In response to Molton’s argument, Robert Wallner of Milberg, counsel for the objectors, stressed that his clients had standing on the basis of their interest in the stayed derivative action. The court asked Wallner several questions related to Morning Mist’s standing beyond the derivative claim, and Wallner noted that although Morning Mist is not a registered shareholder, it will “get money ultimately” from any distribution made. Disagreeing that BVI law determined standing for purposes of objecting to the assignment motion, Wallner asserted that having an interest under the Bankruptcy Code was sufficient. Judge Bernstein also pointed out that the objectors have the burden to prove standing.

At the point where Wallner was prepared to address the change in circumstances between when the deal was negotiated and the filing of the motion, Judge Bernstein suggested calling on Krys to testify regarding whether he considered the recent changes in law when deciding to go forward with the assignment now.

During his testimony, Krys echoed the points raised earlier in the hearing by his counsel, stressing the benefits of the settlement agreement and the potential negative consequences of not entering into an agreement with Picard. Addressing the question of whether the settlement should be revisited, Krys concluded that the settlement “still made a lot of commercial sense,” adding that it would be “unwise” for the foreign representatives to tell Picard that they were no longer interested in the settlement and were seeking to unwind it. Krys added that, absent the agreement, he would no longer be in the position to make distributions, noting the potential for disputes over funds in escrow. Krys explained that the source of a potential upcoming distribution to Fairfield shareholders would be unlikely absent the settlement, noting that a significant source of the funds for distribution is Fairfield’s SIPC claim.

On cross-examination, Wallner questioned Krys over whether he considered approaching Picard to renegotiate the settlement, and Krys stated that he did not. In challenging Krys’ decision, Wallner focused on other legal decisions, both at the bankruptcy court and district court level, and whether Picard’s causes of action against Fairfield were affected by those rulings.

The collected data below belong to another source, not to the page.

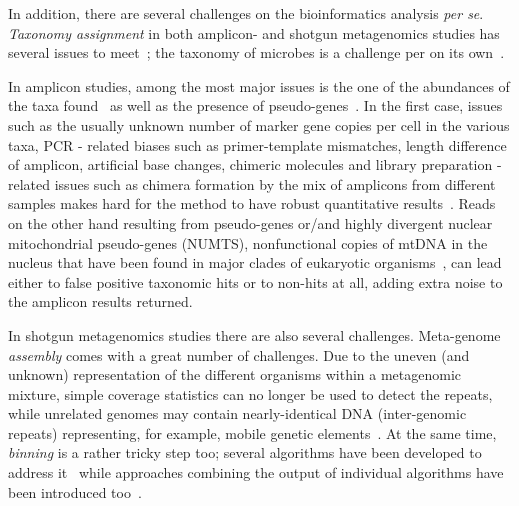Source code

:       In addition, there are several challenges on the bioinformatics analysis \textit{per se}.
      \textit{Taxonomy assignment} in both amplicon- and shotgun metagenomics studies 
      has several issues to meet~\citep{simon2019benchmarking};
      the taxonomy of microbes is a challenge per on its own~\citep{parks2020complete}.

      In amplicon studies, among the most major issues is the one of the abundances of the
      taxa found~\citep{fonseca2018pitfalls, balint2016millions} as well as the presence of pseudo-genes~\citep{song2008many}.
      In the first case, 
      issues such as  
      the usually unknown number of marker gene copies per cell in the various taxa,
      PCR - related biases such as primer-template mismatches, length difference of amplicon, artificial base changes, chimeric molecules 
      and library preparation - related issues such as chimera formation by the mix of amplicons from different samples
      makes hard for the method to have robust quantitative results~\citep{balint2016millions}. 
      Reads on the other hand resulting from pseudo-genes or/and highly divergent nuclear mitochondrial pseudo-genes (NUMTS), nonfunctional copies of mtDNA in the nucleus that have been found in major clades of eukaryotic organisms~\citep{bensasson2001mitochondrial}, 
      can lead either to false positive taxonomic hits or to non-hits at all,
      adding extra noise to the amplicon results returned.

      In shotgun metagenomics studies there are also several challenges. 
      Meta-genome \textit{assembly} comes with a great number of challenges. 
      Due to the uneven (and unknown) representation of the different organisms within a metagenomic mixture, simple coverage statistics can no longer be used to detect the repeats, while unrelated genomes may contain
      nearly-identical DNA (inter-genomic repeats) representing, for example, mobile genetic elements~\citep{ghurye2016focus}.
      At the same time, \textit{binning} is a rather tricky step too; 
      several algorithms have been developed to address it~\citep{yue2020evaluating}
      while approaches combining the output of individual algorithms have been introduced too~\citep{song2017binning_refiner}.


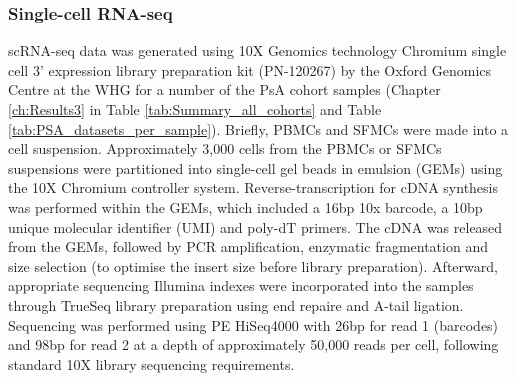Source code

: \subsubsection{Single-cell RNA-seq} 
\label{scRNA_processing}
scRNA-seq data was generated using 10X Genomics technology Chromium single cell 3' expression library preparation kit (PN-120267) by the Oxford Genomics Centre at the WHG for a number of the PsA cohort samples (Chapter \ref{ch:Results3} in Table \ref{tab:Summary_all_cohorts} and Table \ref{tab:PSA_datasets_per_sample}). Briefly, PBMCs and SFMCs were made into a cell suspension. Approximately 3,000 cells from the PBMCs or SFMCs suspensions were partitioned into single-cell gel beads in emulsion (GEMs) using the 10X Chromium controller system. Reverse-transcription for cDNA synthesis was performed within the GEMs, which included a 16bp 10x barcode, a 10bp unique molecular identifier (UMI) and poly-dT primers. The cDNA was released from the GEMs, followed by PCR amplification, enzymatic fragmentation and size selection (to optimise the insert size before library preparation). Afterward, appropriate sequencing Illumina indexes were incorporated into the samples through TrueSeq library preparation using end repaire and A-tail ligation. Sequencing was performed using PE HiSeq4000 with 26bp for read 1 (barcodes) and 98bp for read 2 at a depth of approximately 50,000 reads per cell, following standard 10X library sequencing requirements. 






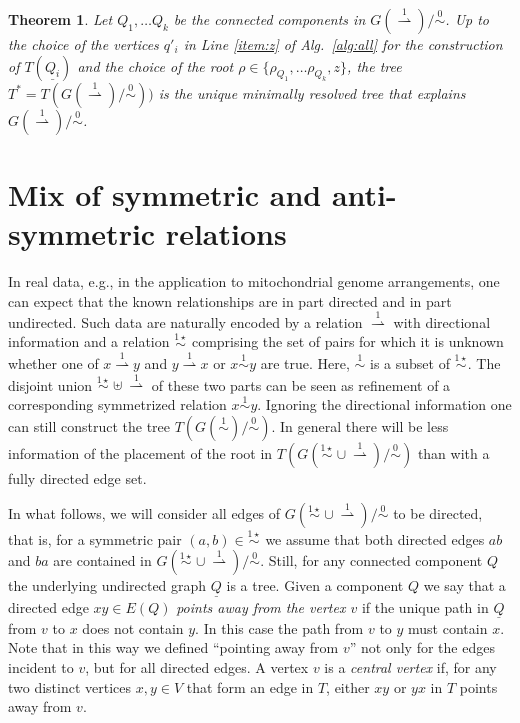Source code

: \documentclass[smallextended]{svjour3}
\newcommand{\rev}[1]{\begingroup\color{blue}#1\endgroup}
\newcommand{\Ro}{\mathrel{\overset{0}{\sim}}}
\newcommand{\Rl}{\mathrel{\overset{1}{\sim}}}
\newcommand{\Rlstar}{\mathrel{\overset{1\star}{\sim}}}
\newcommand{\Rld}{\mathrel{\overset{1}{\rightharpoonup}}}
\newtheorem{thm}{Theorem}
\begin{document}
\begin{thm}
  Let $Q_1,\dots Q_k$ be the connected components in $G(\Rld)/\Ro$. 
 Up to
  the choice of the vertices $q'_i$ in Line \ref{item:z} of Alg.\
  \ref{alg:all} for the construction of $T(\underline{Q_i})$ and the choice
  of the root $\rho\in \{\rho_{Q_1},\ldots \rho_{Q_k}, z\}$, the tree $T^*
  = T(G(\Rld)/\Ro))$ is the unique \rev{minimally} resolved tree that explains
  $G(\Rld)/\Ro$.
  \label{thm:star-tree-dir}
\end{thm}

\section{Mix of symmetric and anti-symmetric relations}
\label{sect:mixed}

In real data, e.g., in the application to mitochondrial genome
arrangements, one can expect that the known relationships are in part
directed and in part undirected. Such data are naturally encoded by a
relation $\Rld$ with directional information and a relation $\Rlstar$
comprising the set of pairs for which it is unknown whether \rev{ one of $x\Rld y$ and
$y\Rld x$ or $x\Rl y$ are true. Here, $\Rl$ is a subset of $\Rlstar$.}
The
disjoint union $\Rlstar\uplus\Rld$ of these two parts can be seen as
refinement of a corresponding symmetrized relation $x\Rl y$.  Ignoring the
directional information one can still construct the tree $T(G(\Rl)/\Ro)$.
In general there will be less information of the placement of the root in
$T(G(\Rlstar\cup\Rld)/\Ro)$ than with a fully directed edge set. 

\rev{In what follows, we will consider all edges of $G(\Rlstar\cup\Rld)/\Ro$ 
to be directed, that is, for a symmetric pair $(a,b)\in\Rlstar$ we assume that 
both directed edges $ab$ and $ba$ are contained in $G(\Rlstar\cup\Rld)/\Ro$.
Still, for any connected component $Q$ the underlying undirected graph
$\underline{Q}$ is a tree. 
}
Given a component $Q$ we say that a directed edge $xy \in E(Q)$ \emph{points
 away from the vertex $v$} if the unique  path in $\underline{Q}$ from $v$ to $x$ does
not contain $y$. In this case the path from $v$ to $y$ must contain $x$.  Note
that in this way we defined ``pointing away from $v$'' not only for the
edges incident to $v$, but for all directed edges. 
A vertex $v$ is a \emph{central vertex} if, for any two distinct
vertices $x,y\in V$ that form an edge in $T$, either $xy$ or $yx$ in $T$
points away from $v$.
\end{document}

During a brief re-direct by Molton, Krys stressed that he takes his job “very seriously” and explained that the settlement with Picard “was the best decision for Fairfield Sentry.”

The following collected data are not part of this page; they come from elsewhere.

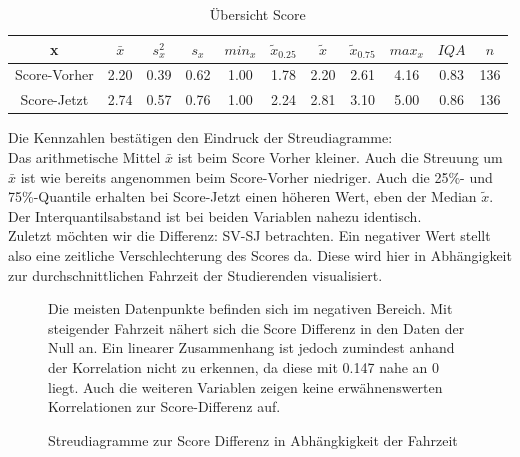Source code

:\documentclass[11pt, a4paper]{article}
\begin{document}
\begin{table}[h]
	\vspace{0.2cm}
	\centering
	\begin{tabular}{c|ccccccccc|c}
		x & $\bar{x}$ & $s_x^2$ & $s_x$ & $min_x$ & $\tilde{x}_{0.25}$ & $\tilde{x}$ & $\tilde{x}_{0.75}$ & $max_x$ & $IQA$ & $n$ \\ \hline
		Score-Vorher & 2.20 & 0.39 & 0.62 & 1.00 & 1.78 & 2.20 & 2.61 & 4.16 & 0.83 & 136 \\
		Score-Jetzt & 2.74 & 0.57 & 0.76 & 1.00 & 2.24 & 2.81 & 3.10 & 5.00 & 0.86 & 136
	\end{tabular}
	\caption{Übersicht Score}
\end{table}
	Die Kennzahlen bestätigen den Eindruck der Streudiagramme:\\
Das arithmetische Mittel $\bar{x}$ ist beim Score Vorher kleiner.
Auch die Streuung um $\bar{x}$ ist wie bereits angenommen beim Score-Vorher niedriger. Auch die 25\%- und 75\%-Quantile erhalten bei Score-Jetzt einen höheren Wert, eben der Median $\tilde{x}$.
Der Interquantilsabstand ist bei beiden Variablen nahezu identisch. \\
	Zuletzt möchten wir die Differenz: SV-SJ betrachten. Ein negativer Wert stellt also eine zeitliche Verschlechterung des Scores da.
Diese wird hier in Abhängigkeit zur durchschnittlichen Fahrzeit der Studierenden visualisiert.
\begin{figure}[h]
	{\centering 
		\vspace{-0.5cm}
		\caption{ Streudiagramme zur Score Differenz in Abhängkigkeit der Fahrzeit }}
		\vspace{1cm}
		\raggedright
		
		Die meisten Datenpunkte befinden sich im negativen Bereich. Mit steigender Fahrzeit nähert sich die Score Differenz in den Daten der Null an. 
		Ein linearer Zusammenhang ist jedoch zumindest anhand der Korrelation nicht zu erkennen, da diese mit 0.147 nahe an 0 liegt. 
		Auch die weiteren Variablen zeigen keine erwähnenswerten Korrelationen zur Score-Differenz auf. 
		
		
\end{figure}



\leavevmode
\newpage
\end{document}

After Krys’ testimony, Wallner returned to finish his opening argument, stressing that the settlement agreement should “reflect what is happening today” and that Krys “never sought to renegotiate the deal.” However, Judge Bernstein pointed to Krys’ testimony, noting that Krys “considered factors” and “still concluded” that, on the basis of his business judgment, he “still supports the settlement.” In response to Wallner’s comments that Picard “is a winner” and would be “a fool to walk away,” Judge Bernstein noted that Krys “doesn’t want to walk away either.” According to Wallner, it is “highly likely that a better deal would be obtained for Fairfield Sentry” if the parties went back to negotiation or mediation.

The court was also unreceptive of Wallner’s arguments that Picard’s complaint against the Fairfield debtors, in its current state, falls “woefully short,” noting Picard’s right to file an amended complaint. Judge Bernstein observed that in the new complaints already filed by Picard following the changes in law, the allegations have been “vastly” different, adding that it “makes no sense” to look at the allegations in the complaint on file and “say ‘Aha!’”

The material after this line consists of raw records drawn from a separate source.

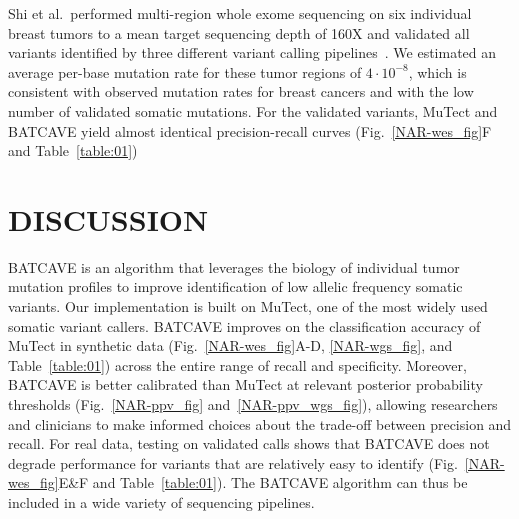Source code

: \documentclass[a4,center,fleqn]{NAR}
\newcommand{\batcave}{BATCAVE\xspace}
\begin{document}
Shi et al.\ performed multi-region whole exome sequencing on six individual breast tumors to a mean target sequencing depth of 160X and validated all variants identified by three different variant calling pipelines~\cite{Shi2018}.
We estimated an average per-base mutation rate for these tumor regions of $4\cdot10^{-8}$, which is consistent with observed mutation rates for breast cancers \citep{Alexandrov2019} and with the low number of validated somatic mutations.
For the validated variants, MuTect and \batcave yield almost identical precision-recall curves (Fig.~\ref{NAR-wes_fig}F and Table~\ref{table:01})

\section{DISCUSSION}
 

\batcave is an algorithm that leverages the biology of individual tumor mutation profiles to improve identification of low allelic frequency somatic variants.
Our implementation is built on MuTect, one of the most widely used somatic variant callers.
\batcave improves on the classification accuracy of MuTect in synthetic data (Fig.~\ref{NAR-wes_fig}A-D,  \ref{NAR-wgs_fig}, and Table~\ref{table:01}) across the entire range of recall and specificity.
Moreover, \batcave is better calibrated than MuTect at relevant posterior probability thresholds (Fig.~\ref{NAR-ppv_fig} and~\ref{NAR-ppv_wgs_fig}), allowing researchers and clinicians to make informed choices about the trade-off between precision and recall.
For real data, testing on validated calls shows that \batcave does not degrade performance for variants that are relatively easy to identify (Fig.~\ref{NAR-wes_fig}E\&F and Table~\ref{table:01}).
The \batcave algorithm can thus be included in a wide variety of sequencing pipelines.
\end{document}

Molton returned briefly to make closing remarks, stressing that Krys’ business judgment should be afforded deference under the circumstances. He also discounted the need to speculate as to whether a better deal was possible and noted the possibility that Picard would not be amenable to negotiating the settlement. Returning to the standing issue, Molton argued that it is “absolutely clear” under BVI law that the objectors do not have standing.

At the close of the hearing, Judge Bernstein requested supplemental briefing from the parties on the issue of standing. In more specific direction provided earlier in the hearing, the court asked the parties to address the question of whether the objectors “really have” a financial interest such that they have standing to object to the assignment.